— Given information —
[Start of section]

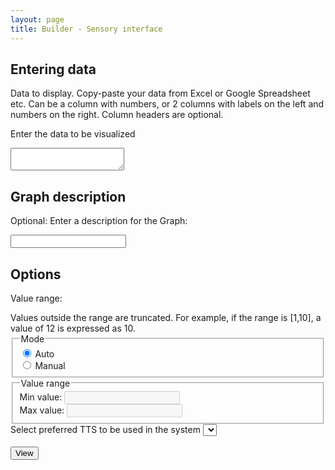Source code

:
 ```yaml
---
layout: page
title: Builder - Sensory interface
---
```



<div onload="initializeBuilderScript()" onunload=""></div>

## Entering data


Data to display. Copy-paste your data from Excel or Google Spreadsheet etc. Can be a column with numbers, or 2 columns with labels on the left and numbers on the right. Column headers are optional.


<label for="dataInput">Enter the data to be visualized</label>

<textarea id="dataInput"
          aria-required="true"
          aria-describedby="dataInputFeedback"
          onblur="parseInput()"
          required></textarea>

<span id="dataInputFeedback" aria-live="assertive"></span>


## Graph description


<label for="graphDescription">Optional: Enter a description for the Graph:</label>

<input type="text" id="graphDescription" name="graphDescription" spellcheck="true" autocomplete="off">

## Options


Value range:


<div class="container-fluid">
  Values outside the range are truncated. For example, if the range is [1,10], a value of 12 is expressed as
  10.<br>
  <fieldset>
    <legend>Mode</legend>
    <div>
      <input type="radio" id="autoOption" name="value_range" value="auto" onclick="onRadioChange(this)" checked>
      <label for="autoOption">Auto</label>
    </div>
    <div>
      <input type="radio" id="manualOption" name="value_range" value="manual" onclick="onRadioChange(this)">
      <label for="manualOption">Manual</label>
    </div>
  </fieldset>
  <fieldset>
    <legend>Value range</legend>
    <div>
      <label for="minValue">Min value:</label>
      <input type="number" name="Minimum value" id="minValue" value="" step="0.01" disabled>
    </div>
    <div>
      <label for="maxValue">Max value:</label>
      <input type="number" name="Maximum value" id="maxValue" value="" step="0.01" disabled>
    </div>
  </fieldset>
  <div style="display: none;">
    <label for="instrumentType">Select instrument type</label>
    <select id="instrumentType">
      <option value="synthesizer">Synthesizer</option>
      <option value="piano">Piano</option>
    </select>
    <br>
  </div>
  <label for="ttsVoice">Select preferred TTS to be used in the system</label>
  <select id="ttsVoice">
  </select>
  <br>
</div>


<div style="display: none;" aria-hidden="true">
  Sounds:
  <select>
    <option value="synthetic">Synthetic sound waves</option>
    <option value="piano">Piano</option>
    <option value="opera">Opera singer</option>
    <option value="lalala">Lalala</option>
    <option value="motorcycle">Motorcycle</option>
    <option value="laughter">People laughing</option>
    <option value="farts">Farts</option>
    <option value="arnold">Arnold</option>
  </select>
  <br>
</div>
<br>
<button id="viewButton" onclick="handleViewClick()">View</button>
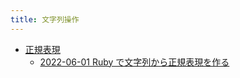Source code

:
 ```yaml
---
title: 文字列操作
---
```



- [正規表現](./正規表現/index.md)
    - [2022-06-01 Ruby で文字列から正規表現を作る](./../../../../../d/2022/06/01/Ruby_で文字列から正規表現を作る.md)




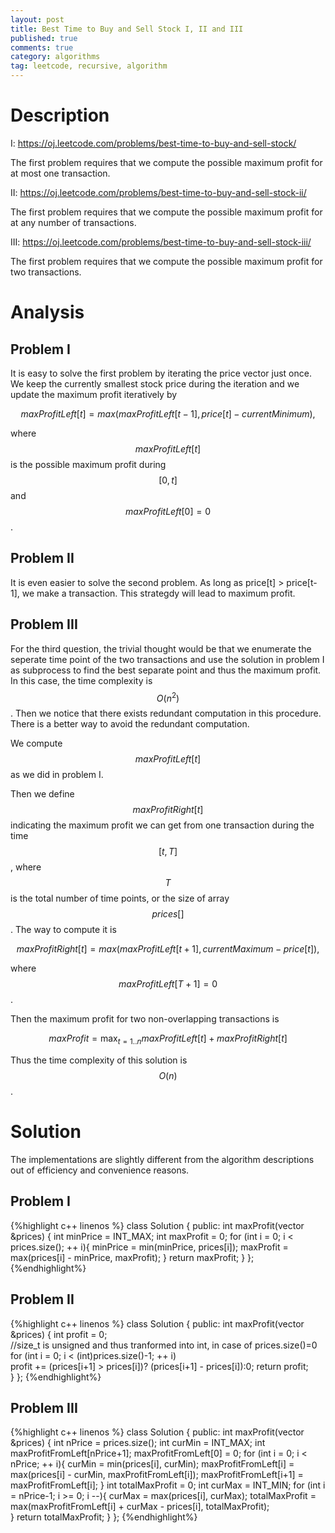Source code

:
 ```yaml
---
layout: post
title: Best Time to Buy and Sell Stock I, II and III
published: true
comments: true
category: algorithms
tag: leetcode, recursive, algorithm
---
```


# Description

I: https://oj.leetcode.com/problems/best-time-to-buy-and-sell-stock/

The first problem requires that we compute the possible maximum profit for at most one transaction.

II: https://oj.leetcode.com/problems/best-time-to-buy-and-sell-stock-ii/

The first problem requires that we compute the possible maximum profit for at any number of transactions.

III: https://oj.leetcode.com/problems/best-time-to-buy-and-sell-stock-iii/

The first problem requires that we compute the possible maximum profit for two transactions.

# Analysis

## Problem I
It is easy to solve the first problem by iterating the price vector just once. We keep the currently smallest stock price during the iteration and we update the maximum profit iteratively by 

$$maxProfitLeft[t] = max(maxProfitLeft[t-1], price[t] - currentMinimum),$$

where  $$maxProfitLeft[t]$$ is the possible maximum profit during $$[0,t]$$ and $$maxProfitLeft[0] = 0$$.

## Problem II
It is even easier to solve the second problem. As long as price[t] > price[t-1], we make a transaction. This strategdy will lead to maximum profit.

## Problem III

For the third question, the trivial thought would be that we enumerate the seperate time point of the two transactions and use the solution in problem I as subprocess to find the best separate point and thus the maximum profit. In this case, the time complexity is $$O(n^2)$$. Then we notice that there exists redundant computation in this procedure. There is a better way to avoid the redundant computation.

We compute $$maxProfitLeft[t]$$ as we did in problem I.

Then we define $$maxProfitRight[t]$$ indicating the maximum profit we can get from one transaction during the time $$[t, T]$$, where $$T$$ is the total number of time points, or the size of array $$prices[]$$. The way to compute it is

$$maxProfitRight[t] = max(maxProfitLeft[t+1], currentMaximum - price[t]), $$

where $$maxProfitLeft[T+1] = 0$$.

Then the maximum profit for two non-overlapping transactions is 

$$maxProfit = \max_{t = 1..n} maxProfitLeft[t] + maxProfitRight[t]$$

Thus the time complexity of this solution is $$O(n)$$.


# Solution

The implementations are slightly different from the algorithm descriptions out of efficiency and convenience reasons.

## Problem I

{%highlight c++ linenos %}
class Solution {
public:
    int maxProfit(vector<int> &prices) {
      int minPrice = INT_MAX;
      int maxProfit = 0;
      for (int i = 0; i < prices.size(); ++ i){
        minPrice = min(minPrice, prices[i]);
        maxProfit = max(prices[i] - minPrice, maxProfit);
      }
      return maxProfit;
    }
};
{%endhighlight%}

## Problem II

{%highlight c++ linenos %}
class Solution {
public:
    int maxProfit(vector<int> &prices) {
    	int profit = 0;    	    	
    	//size_t is unsigned and thus tranformed into int, in case of prices.size()=0
  		for (int i = 0; i < (int)prices.size()-1; ++ i)    		
			profit += (prices[i+1] > prices[i])? (prices[i+1] - prices[i]):0;
  		return profit;   
    }
};
{%endhighlight%}

## Problem III

{%highlight c++ linenos %}
class Solution {
public:
    int maxProfit(vector<int> &prices) {
        int nPrice = prices.size();
        int curMin = INT_MAX;
        int maxProfitFromLeft[nPrice+1];
        maxProfitFromLeft[0] = 0;
        for (int i = 0; i < nPrice; ++ i){
            curMin = min(prices[i], curMin);
            maxProfitFromLeft[i] = max(prices[i] - curMin, maxProfitFromLeft[i]);
            maxProfitFromLeft[i+1] = maxProfitFromLeft[i];
        }
        int totalMaxProfit = 0;
        int curMax = INT_MIN;
        for (int i = nPrice-1; i >= 0; i --){
            curMax = max(prices[i], curMax);
            totalMaxProfit = max(maxProfitFromLeft[i] + curMax - prices[i], totalMaxProfit);                
        }
        return totalMaxProfit;
    }
};
{%endhighlight%}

[End of section]

— Exercise brief —
Check every line of the data above for the string "Then", and copy those that have it.

— Result of the task —
For the third question, the trivial thought would be that we enumerate the seperate time point of the two transactions and use the solution in problem I as subprocess to find the best separate point and thus the maximum profit. In this case, the time complexity is $$O(n^2)$$. Then we notice that there exists redundant computation in this procedure. There is a better way to avoid the redundant computation.
Then we define $$maxProfitRight[t]$$ indicating the maximum profit we can get from one transaction during the time $$[t, T]$$, where $$T$$ is the total number of time points, or the size of array $$prices[]$$. The way to compute it is
Then the maximum profit for two non-overlapping transactions is 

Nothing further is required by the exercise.